Tony gets drugs from Carlos and Octavio. “When I found Octavio, he was all kinds of fucked up. It always makes me think of my mom when I see people like that. I wondered what she was like drunk when I was in her. Did she like it? Did I?”

They have a friend who makes guns with a 3-D printer. White guns.

Dene Oxendene bluffs his way into a grant to film the oral stories of Native Americans. He’s using an old movie camera given to him by his dying uncle. “He wanted to believe that when he turned on the camera, his uncle was with him, seeing through it.”

As a child, Opal Viola Victoria Bear Shield was taken to the Native American sit-in at Alcatraz Island. She’s raising her three great-nephews because their mom has taken off and left them with her. She works as a mail person and wants nothing to do with Native Culture.

Three nephews — named Orvil, Loother and Lony because their mom wanted unique spellings of their names — roam the streets of Oakland on their bikes. Orvil has been learning to dance Native style by watching You Tube videos. “There on screen, in full regalia, the dancer moved like gravity meant something different for him… In that moment, he knew… He was part of something. Something you could dance to.” He puts on his Opal’s dicarded regalia and studies himself in the mirror: “He stands, weak in the knees, a fake, a copy, a boy playing dress-up….He’s waiting for something true to appear before him—about him….because the only way to be Indian in this world is to look and act like an Indian. To be or not to be Indian depends on it.”

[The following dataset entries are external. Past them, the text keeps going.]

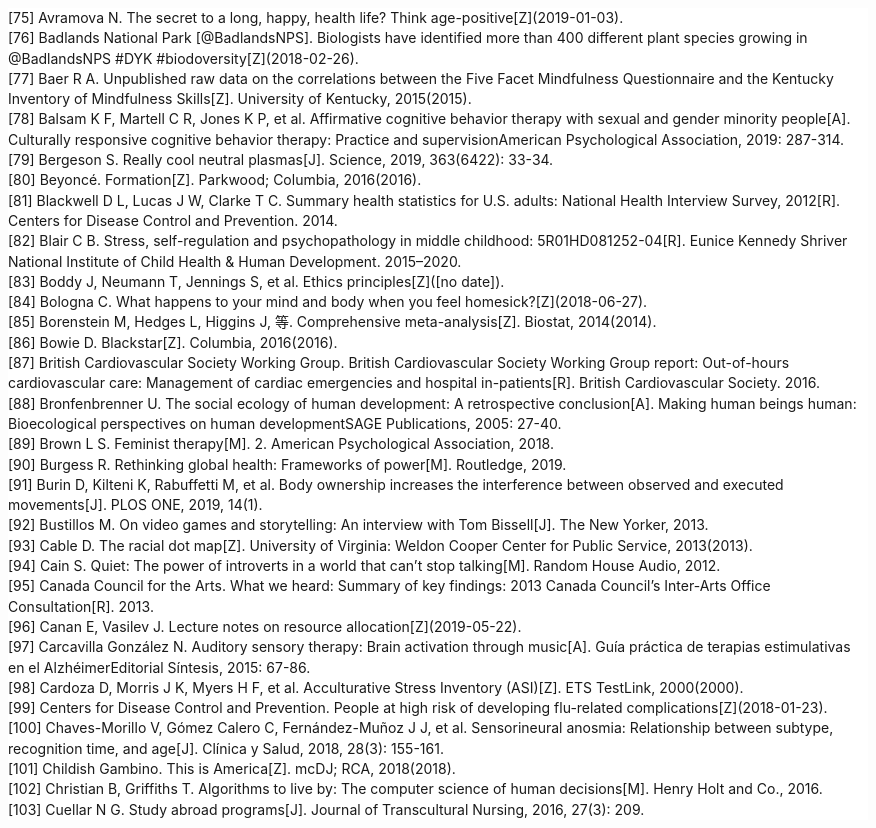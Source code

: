   <div class="csl-entry">[75]	Avramova N. The secret to a long, happy, health life? Think age-positive[Z](2019-01-03).</div>
  <div class="csl-entry">[76]	Badlands National Park [@BadlandsNPS]. Biologists have identified more than 400 different plant species growing in @BadlandsNPS #DYK #biodoversity[Z](2018-02-26).</div>
  <div class="csl-entry">[77]	Baer R A. Unpublished raw data on the correlations between the Five Facet Mindfulness Questionnaire and the Kentucky Inventory of Mindfulness Skills[Z]. University of Kentucky, 2015(2015).</div>
  <div class="csl-entry">[78]	Balsam K F, Martell C R, Jones K P, et al. Affirmative cognitive behavior therapy with sexual and gender minority people[A]. Culturally responsive cognitive behavior therapy: Practice and supervisionAmerican Psychological Association, 2019: 287-314.</div>
  <div class="csl-entry">[79]	Bergeson S. Really cool neutral plasmas[J]. Science, 2019, 363(6422): 33-34.</div>
  <div class="csl-entry">[80]	Beyoncé. Formation[Z]. Parkwood; Columbia, 2016(2016).</div>
  <div class="csl-entry">[81]	Blackwell D L, Lucas J W, Clarke T C. Summary health statistics for U.S. adults: National Health Interview Survey, 2012[R]. Centers for Disease Control and Prevention. 2014.</div>
  <div class="csl-entry">[82]	Blair C B. Stress, self-regulation and psychopathology in middle childhood: 5R01HD081252-04[R]. Eunice Kennedy Shriver National Institute of Child Health &#38; Human Development. 2015–2020.</div>
  <div class="csl-entry">[83]	Boddy J, Neumann T, Jennings S, et al. Ethics principles[Z]([no date]).</div>
  <div class="csl-entry">[84]	Bologna C. What happens to your mind and body when you feel homesick?[Z](2018-06-27).</div>
  <div class="csl-entry">[85]	Borenstein M, Hedges L, Higgins J, 等. Comprehensive meta-analysis[Z]. Biostat, 2014(2014).</div>
  <div class="csl-entry">[86]	Bowie D. Blackstar[Z]. Columbia, 2016(2016).</div>
  <div class="csl-entry">[87]	British Cardiovascular Society Working Group. British Cardiovascular Society Working Group report: Out-of-hours cardiovascular care: Management of cardiac emergencies and hospital in-patients[R]. British Cardiovascular Society. 2016.</div>
  <div class="csl-entry">[88]	Bronfenbrenner U. The social ecology of human development: A retrospective conclusion[A]. Making human beings human: Bioecological perspectives on human developmentSAGE Publications, 2005: 27-40.</div>
  <div class="csl-entry">[89]	Brown L S. Feminist therapy[M]. 2. American Psychological Association, 2018.</div>
  <div class="csl-entry">[90]	Burgess R. Rethinking global health: Frameworks of power[M]. Routledge, 2019.</div>
  <div class="csl-entry">[91]	Burin D, Kilteni K, Rabuffetti M, et al. Body ownership increases the interference between observed and executed movements[J]. PLOS ONE, 2019, 14(1).</div>
  <div class="csl-entry">[92]	Bustillos M. On video games and storytelling: An interview with Tom Bissell[J]. The New Yorker, 2013.</div>
  <div class="csl-entry">[93]	Cable D. The racial dot map[Z]. University of Virginia: Weldon Cooper Center for Public Service, 2013(2013).</div>
  <div class="csl-entry">[94]	Cain S. Quiet: The power of introverts in a world that can’t stop talking[M]. Random House Audio, 2012.</div>
  <div class="csl-entry">[95]	Canada Council for the Arts. What we heard: Summary of key findings: 2013 Canada Council’s Inter-Arts Office Consultation[R]. 2013.</div>
  <div class="csl-entry">[96]	Canan E, Vasilev J. Lecture notes on resource allocation[Z](2019-05-22).</div>
  <div class="csl-entry">[97]	Carcavilla González N. Auditory sensory therapy: Brain activation through music[A]. Guía práctica de terapias estimulativas en el AlzhéimerEditorial Síntesis, 2015: 67-86.</div>
  <div class="csl-entry">[98]	Cardoza D, Morris J K, Myers H F, et al. Acculturative Stress Inventory (ASI)[Z]. ETS TestLink, 2000(2000).</div>
  <div class="csl-entry">[99]	Centers for Disease Control and Prevention. People at high risk of developing flu-related complications[Z](2018-01-23).</div>
  <div class="csl-entry">[100]	Chaves-Morillo V, Gómez Calero C, Fernández-Muñoz J J, et al. Sensorineural anosmia: Relationship between subtype, recognition time, and age[J]. Clínica y Salud, 2018, 28(3): 155-161.</div>
  <div class="csl-entry">[101]	Childish Gambino. This is America[Z]. mcDJ; RCA, 2018(2018).</div>
  <div class="csl-entry">[102]	Christian B, Griffiths T. Algorithms to live by: The computer science of human decisions[M]. Henry Holt and Co., 2016.</div>
  <div class="csl-entry">[103]	Cuellar N G. Study abroad programs[J]. Journal of Transcultural Nursing, 2016, 27(3): 209.</div>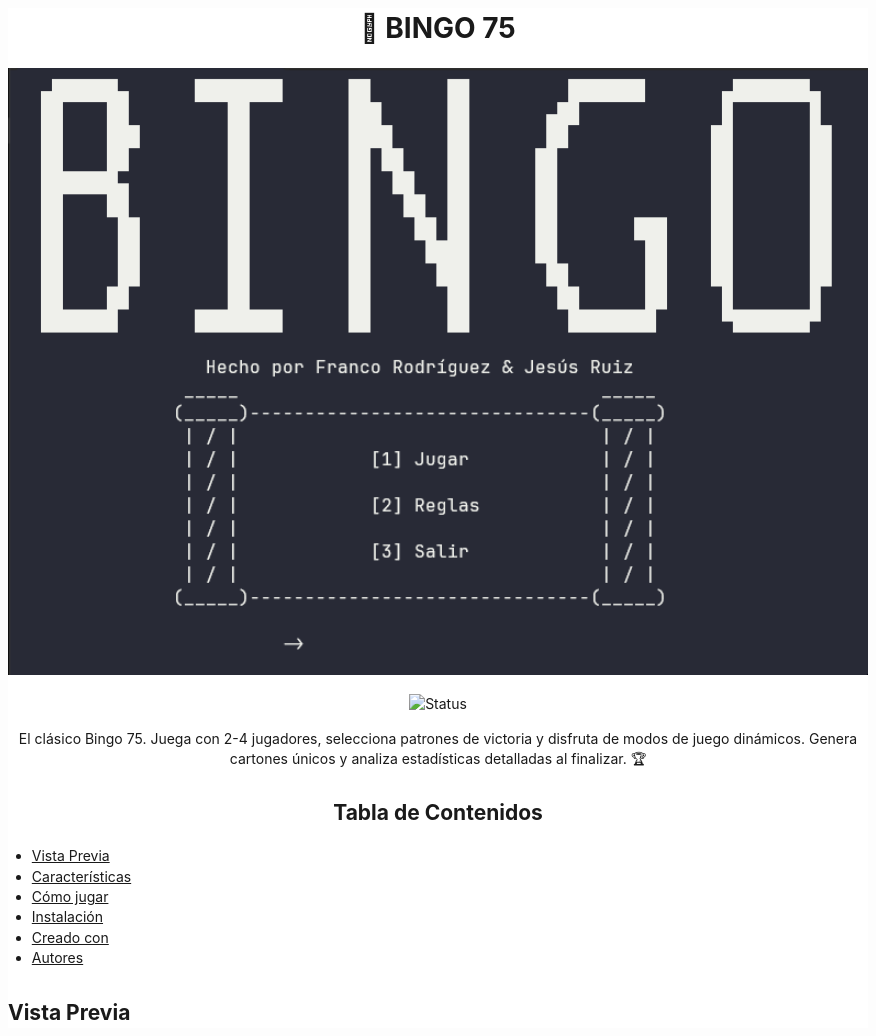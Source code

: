 <h1 align="center" id="title">🎰 BINGO 75</h1>

<div align="center">
  <img src="assets/Menu.png" alt="Menú" width="100%" height="auto">

  ![Status](https://img.shields.io/badge/STATUS-ACABADO-blue)
</div>

<p id="description" align="center">El clásico Bingo 75. Juega con 2-4 jugadores, selecciona patrones de victoria y disfruta de modos de juego dinámicos. Genera cartones únicos y analiza estadísticas detalladas al finalizar. 🏆</p>

<h2 align="center">Tabla de Contenidos</h2>

- [Vista Previa](#vista-previa)
- [Características](#características)
- [Cómo jugar](#cómo-jugar)
- [Instalación](#instalación)
- [Creado con](#creado-con)
- [Autores](#autores)

## Vista Previa ##

<div align="center">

The boys get the money to attend the Powwow by scooping out the coins people have thrown into fountains for wishes.

Jacquie Red Feather has only days of sobriety, struggling to go One Day at a Time while working as an addiction counselor. The account of an AA meeting of Native Americans rings as true as anything I can imagine about how those stories would sound.

Edwin Black, a college graduate who still lives with his mom, is addicted to the Internet. He has gained so much weight that “my college graduation picture stayed as my profile pic until recently, because a few months, even a year, was fine, not abnormal, but after four years it was the socially unacceptable kind of sad.” He finds his lost father through the Internet, and ends up taking a job as one of the planners of the Powwow partly to get out of the house and partly to introduce himself to his dad who is the emcee of the Powwow.

And others. They all converge on the Powwow.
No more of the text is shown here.